(Source data)
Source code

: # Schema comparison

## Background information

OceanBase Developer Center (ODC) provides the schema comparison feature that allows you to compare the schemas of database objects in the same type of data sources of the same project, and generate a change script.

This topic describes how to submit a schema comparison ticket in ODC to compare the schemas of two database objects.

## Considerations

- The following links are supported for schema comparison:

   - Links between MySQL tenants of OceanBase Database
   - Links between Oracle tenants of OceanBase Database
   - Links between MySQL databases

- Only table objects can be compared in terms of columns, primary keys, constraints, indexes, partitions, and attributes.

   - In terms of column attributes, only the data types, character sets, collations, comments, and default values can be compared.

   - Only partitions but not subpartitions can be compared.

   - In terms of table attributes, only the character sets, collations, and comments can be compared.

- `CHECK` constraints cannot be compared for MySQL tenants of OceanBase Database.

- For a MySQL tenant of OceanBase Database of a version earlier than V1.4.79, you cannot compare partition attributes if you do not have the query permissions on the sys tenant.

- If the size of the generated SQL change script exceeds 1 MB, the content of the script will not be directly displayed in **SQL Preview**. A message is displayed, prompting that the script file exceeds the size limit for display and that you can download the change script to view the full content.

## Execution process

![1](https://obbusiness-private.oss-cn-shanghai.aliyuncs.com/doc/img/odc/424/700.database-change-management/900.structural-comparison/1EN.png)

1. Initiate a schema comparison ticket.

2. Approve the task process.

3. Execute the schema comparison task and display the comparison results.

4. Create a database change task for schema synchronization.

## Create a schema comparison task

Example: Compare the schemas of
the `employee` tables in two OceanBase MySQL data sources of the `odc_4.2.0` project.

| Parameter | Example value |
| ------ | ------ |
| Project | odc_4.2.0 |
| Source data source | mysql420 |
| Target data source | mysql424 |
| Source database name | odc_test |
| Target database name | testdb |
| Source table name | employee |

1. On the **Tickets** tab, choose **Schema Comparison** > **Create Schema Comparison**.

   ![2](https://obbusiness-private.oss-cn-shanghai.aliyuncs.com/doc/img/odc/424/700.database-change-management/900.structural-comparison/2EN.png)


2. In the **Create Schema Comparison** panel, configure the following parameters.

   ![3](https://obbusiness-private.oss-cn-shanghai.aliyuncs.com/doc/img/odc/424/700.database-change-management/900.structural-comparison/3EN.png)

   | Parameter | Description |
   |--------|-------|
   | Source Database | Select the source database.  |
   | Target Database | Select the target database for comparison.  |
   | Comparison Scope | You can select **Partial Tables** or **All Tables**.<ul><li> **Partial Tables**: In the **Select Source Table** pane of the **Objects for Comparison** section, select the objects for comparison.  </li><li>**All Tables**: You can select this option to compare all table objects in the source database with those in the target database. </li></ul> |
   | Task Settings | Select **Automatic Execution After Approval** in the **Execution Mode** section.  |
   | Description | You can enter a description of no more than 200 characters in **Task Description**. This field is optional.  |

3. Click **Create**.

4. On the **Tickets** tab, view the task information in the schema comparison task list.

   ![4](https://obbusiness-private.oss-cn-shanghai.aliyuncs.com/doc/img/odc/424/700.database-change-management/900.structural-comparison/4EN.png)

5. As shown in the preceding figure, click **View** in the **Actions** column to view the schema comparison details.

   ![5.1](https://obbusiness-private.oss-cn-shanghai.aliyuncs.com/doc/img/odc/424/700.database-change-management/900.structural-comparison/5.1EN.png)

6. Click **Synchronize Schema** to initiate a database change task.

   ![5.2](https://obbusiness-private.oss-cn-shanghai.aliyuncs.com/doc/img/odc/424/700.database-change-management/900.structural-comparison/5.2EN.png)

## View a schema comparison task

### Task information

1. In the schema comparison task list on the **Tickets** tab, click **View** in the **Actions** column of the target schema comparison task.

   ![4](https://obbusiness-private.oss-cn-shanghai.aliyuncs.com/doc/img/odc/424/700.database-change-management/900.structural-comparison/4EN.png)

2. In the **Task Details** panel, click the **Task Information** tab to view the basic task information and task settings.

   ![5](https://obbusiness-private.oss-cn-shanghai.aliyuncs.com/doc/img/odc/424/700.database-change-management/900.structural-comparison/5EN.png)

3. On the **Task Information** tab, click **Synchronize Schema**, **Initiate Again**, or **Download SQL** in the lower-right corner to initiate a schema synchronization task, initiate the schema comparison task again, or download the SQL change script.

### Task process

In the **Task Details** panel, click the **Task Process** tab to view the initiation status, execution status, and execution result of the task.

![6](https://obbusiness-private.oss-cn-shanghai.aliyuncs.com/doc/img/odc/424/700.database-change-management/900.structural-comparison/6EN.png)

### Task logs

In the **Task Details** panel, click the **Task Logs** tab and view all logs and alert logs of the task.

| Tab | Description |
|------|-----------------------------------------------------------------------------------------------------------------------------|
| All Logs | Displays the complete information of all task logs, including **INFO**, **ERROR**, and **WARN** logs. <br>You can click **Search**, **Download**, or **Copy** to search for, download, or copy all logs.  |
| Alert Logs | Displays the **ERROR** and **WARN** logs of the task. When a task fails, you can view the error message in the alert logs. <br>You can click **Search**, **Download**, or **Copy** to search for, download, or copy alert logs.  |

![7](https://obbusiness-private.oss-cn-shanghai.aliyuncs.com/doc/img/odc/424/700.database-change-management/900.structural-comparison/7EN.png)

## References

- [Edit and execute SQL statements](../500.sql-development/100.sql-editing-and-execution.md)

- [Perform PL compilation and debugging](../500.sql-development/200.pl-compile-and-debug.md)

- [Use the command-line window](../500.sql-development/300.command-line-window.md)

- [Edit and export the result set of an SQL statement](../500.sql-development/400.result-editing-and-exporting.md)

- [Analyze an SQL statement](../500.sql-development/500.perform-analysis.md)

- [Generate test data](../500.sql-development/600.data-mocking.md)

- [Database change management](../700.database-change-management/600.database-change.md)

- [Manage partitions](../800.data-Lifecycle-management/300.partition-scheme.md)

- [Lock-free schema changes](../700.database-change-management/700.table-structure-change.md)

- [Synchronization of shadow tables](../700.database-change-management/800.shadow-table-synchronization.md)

TASK INSTRUCTIONS
Print, from the entries above, the line with "## Background information", the line with "## Considerations" and all lines between them, exactly and with nothing else.

RESULT
## Background information

OceanBase Developer Center (ODC) provides the schema comparison feature that allows you to compare the schemas of database objects in the same type of data sources of the same project, and generate a change script.

This topic describes how to submit a schema comparison ticket in ODC to compare the schemas of two database objects.

## Considerations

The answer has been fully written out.